Susan Werner’s fan base likely does not include many right-wing Republicans. She makes her own politics clear in a song about Barack Obama’s election titled, “The Night We Won the War.” It’s also doubtful that many members of certain religious sects—the ones convinced that theirs is the only way to salvation—sing her praises when they hear what she calls her “agnostic gospel songs.” In one of those, riffing on the Lord’s Prayer, she sings, “Lord lead us not into temptation/But deliver us from those who think they’re you.”

She can probably live without them. Her songs have found an audience of people who share her sentiments and, more importantly, recognize and appreciate her multiple musical skills.

Those skills are not only numerous, but also complex, compelling, and highly entertaining.

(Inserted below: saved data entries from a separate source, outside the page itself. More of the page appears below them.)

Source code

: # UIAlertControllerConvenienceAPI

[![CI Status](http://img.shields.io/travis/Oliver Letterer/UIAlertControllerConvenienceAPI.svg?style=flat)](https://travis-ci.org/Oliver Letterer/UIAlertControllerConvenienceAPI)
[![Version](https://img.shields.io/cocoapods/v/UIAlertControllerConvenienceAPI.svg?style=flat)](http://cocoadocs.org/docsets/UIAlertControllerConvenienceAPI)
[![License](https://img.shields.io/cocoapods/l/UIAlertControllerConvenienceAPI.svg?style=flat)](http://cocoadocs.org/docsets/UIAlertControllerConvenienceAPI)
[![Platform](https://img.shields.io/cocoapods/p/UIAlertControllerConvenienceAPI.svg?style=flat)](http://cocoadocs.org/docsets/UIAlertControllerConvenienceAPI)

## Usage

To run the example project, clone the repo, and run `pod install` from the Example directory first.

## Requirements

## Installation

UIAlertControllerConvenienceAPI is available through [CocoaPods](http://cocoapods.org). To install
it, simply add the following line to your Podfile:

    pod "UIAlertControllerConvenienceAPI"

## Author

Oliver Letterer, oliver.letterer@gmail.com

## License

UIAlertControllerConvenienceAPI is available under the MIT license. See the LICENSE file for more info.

Though she’s not afraid to thumb her nose at stances with which she disagrees, her shows feature songs—her own, as well as tunes from Broadway musicals and classics from the Great American Songbook—about many aspects of the human condition.

Her songwriting style, with its surprising inner and end rhymes, atypical phrase lengths, and elegant melodies, has as much or more in common with the composers and lyricists who wrote for Broadway and Hollywood as it does with the singer-songwriters who followed in Woody Guthrie’s footsteps. She’s also a sure handed switch-hitter, accompanying herself expertly on both piano and guitar, and she sings everything ­convincingly—by turns a crooner and a belter, she is able to give each song the treatment it deserves. And there’s her witty and wry, clearly spontaneous, between-songs patter. At an Ark show a few years ago she playfully flirted with a guy in the front row and then joked with his wife and daughter sitting beside him, “The family that strays together, stays together?”

When Werner returns to Ann Arbor this month, she is likely to bring some songs from her latest project, which is a real departure from, and at the same time a logical extension of, her previous work: a new musical based on the popular movie Bull Durham. The musical had a highly successful run in Atlanta in September and may be Broadway bound next spring. Ron Shelton, who wrote and directed the 1988 movie, also wrote the book for the musical. Werner’s musical skills—and perhaps also her political and religious views, which may have resonated with those of Annie, the show’s heroine—made her the obvious choice to write the musical’s songs.

Werner will bring a bit of baseball and Broadway, and much more, when she visits the Ark on November 2.